## WORK TO BE COMPLETED
Return the data below unchanged. Drop any pictures.

## DATA LISTING
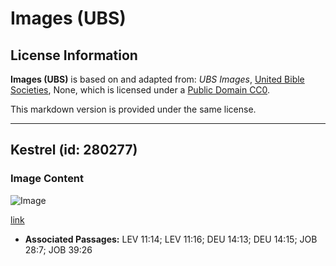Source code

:# Images (UBS)

## License Information

**Images (UBS)** is based on and adapted from: _UBS Images_, [United Bible Societies](https://unitedbiblesocieties.org/), None, which is licensed under a [Public Domain CC0](https://creativecommons.org/public-domain/cc0/).

This markdown version is provided under the same license.



--------------------------------

## Kestrel (id: 280277)

### Image Content

![Image](https://cdn.aquifer.bible/aquifer-content/resources/Media/WEB-0566_kestrel.jpg)

[link](https://cdn.aquifer.bible/aquifer-content/resources/Media/WEB-0566_kestrel.jpg)

* **Associated Passages:** LEV 11:14; LEV 11:16; DEU 14:13; DEU 14:15; JOB 28:7; JOB 39:26

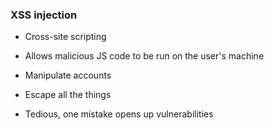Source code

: ### XSS injection

- Cross-site scripting

- Allows malicious JS code to be run on the user's machine

- Manipulate accounts

- Escape all the things

- Tedious, one mistake opens up vulnerabilities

## RESPONSE TO THIS TASK
Source code

:# Images (UBS)

## License Information

**Images (UBS)** is based on and adapted from: _UBS Images_, [United Bible Societies](https://unitedbiblesocieties.org/), None, which is licensed under a [Public Domain CC0](https://creativecommons.org/public-domain/cc0/).

This markdown version is provided under the same license.



--------------------------------

## Kestrel (id: 280277)

### Image Content

![Image](https://cdn.aquifer.bible/aquifer-content/resources/Media/WEB-0566_kestrel.jpg)

[link](https://cdn.aquifer.bible/aquifer-content/resources/Media/WEB-0566_kestrel.jpg)

* **Associated Passages:** LEV 11:14; LEV 11:16; DEU 14:13; DEU 14:15; JOB 28:7; JOB 39:26

Source code

: ### XSS injection

- Cross-site scripting

- Allows malicious JS code to be run on the user's machine

- Manipulate accounts

- Escape all the things

- Tedious, one mistake opens up vulnerabilities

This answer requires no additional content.